The custom module is implemented using a C++ module wrapper layer in module.cc
and loaded by the iree-run-module
tool automatically whenever any user module depends on it.
IREE‘s VM is used to dynamically link modules of various types together at runtime (C, C++, IREE’s VM bytecode, etc). Via this mechanism any number of modules containing exported functions and types that can be used across modules can extend IREE‘s base functionality. The IREE tooling (iree-run-module
, iree-benchmark-module
, etc) is not an ML runtime and not intended to be deployed but it can be useful to test custom modules using them in order to benchmark, profile, or debug outside of user applications. This sample demonstrates how to take a generic custom module that’s effectively identical to both basic and dynamic samples and link that into the IREE tools for those purposes. Note that this is mostly about CMake configuration and matching some tooling-specific function signatures and it's possible to share the same module code between all various modes with minor differences.

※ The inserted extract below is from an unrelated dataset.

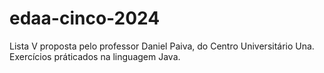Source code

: # edaa-cinco-2024
Lista V proposta pelo professor Daniel Paiva, do Centro Universitário Una. Exercícios práticados na linguagem Java.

Build or install the iree-base-compiler
binary:
python -m pip install iree-base-compiler
See here for general instructions on installing the compiler.
Compile the example module to a .vmfb file:
# This simple sample doesn't use tensors and can be compiled in host-only # mode to avoid the need for the HAL. iree-compile --iree-hal-target-backends=vmvx samples/custom_module/static/test/example.mlir -o=/tmp/example.vmfb
Configure the IREE tools to include the custom module:
cmake -B ../iree-build/ -G Ninja -DCMAKE_BUILD_TYPE=RelWithDebInfo . \ -DCMAKE_C_FLAGS=-DIREE_VM_EXECUTION_TRACING_FORCE_ENABLE=1 \ -DIREE_EXTERNAL_TOOLING_MODULES=static_sample \ -DIREE_EXTERNAL_TOOLING_MODULE_STATIC_SAMPLE_SOURCE_DIR=${CMAKE_CURRENT_SOURCE_DIR}/samples/custom_module/static \ -DIREE_EXTERNAL_TOOLING_MODULE_STATIC_SAMPLE_BINARY_DIR=${CMAKE_CURRENT_BINARY_DIR}/samples/custom_module/static \ -DIREE_EXTERNAL_TOOLING_MODULE_STATIC_SAMPLE_TARGET=iree_samples_custom_module_static_module \ -DIREE_EXTERNAL_TOOLING_MODULE_STATIC_SAMPLE_NAME=custom \ -DIREE_EXTERNAL_TOOLING_MODULE_STATIC_SAMPLE_REGISTER_TYPES=register_sample_module_types \ -DIREE_EXTERNAL_TOOLING_MODULE_STATIC_SAMPLE_CREATE=create_sample_module cmake --build ../iree-build/ --target iree-run-module
(here we force runtime execution tracing for demonstration purposes)
See here for general instructions on building using CMake.
Run the example program using the main iree-run-module
tool:
../iree-build/tools/iree-run-module \ --module=/tmp/example.vmfb \ --function=main
Custom types defined by the dynamic module must be registered with the iree_vm_instance_t
provided to the creation function.
Any externally defined types such as the builtin VM types (!vm.list
/iree_vm_list_t
) or the HAL types (!hal.buffer_view
/iree_hal_buffer_view_t
) must be resolved from the instance prior to use. iree_vm_resolve_builtin_types
and iree_hal_module_resolve_all_types
(or one of the more restricted sets like iree_hal_module_resolve_common_types
) can be used to perform the resolution.
The tooling has a quirk around dynamic module resolution that requires all types be registered prior to loading modules. Here that is implemented with the register_sample_module_types
function that is provided to CMake via -DIREE_EXTERNAL_TOOLING_MODULE_STATIC_SAMPLE_REGISTER_TYPES=
to ensure that the sample types get registered first. In a real application that manually creates modules this would not be required as modules are expected to manage type registration alongside their lifetime.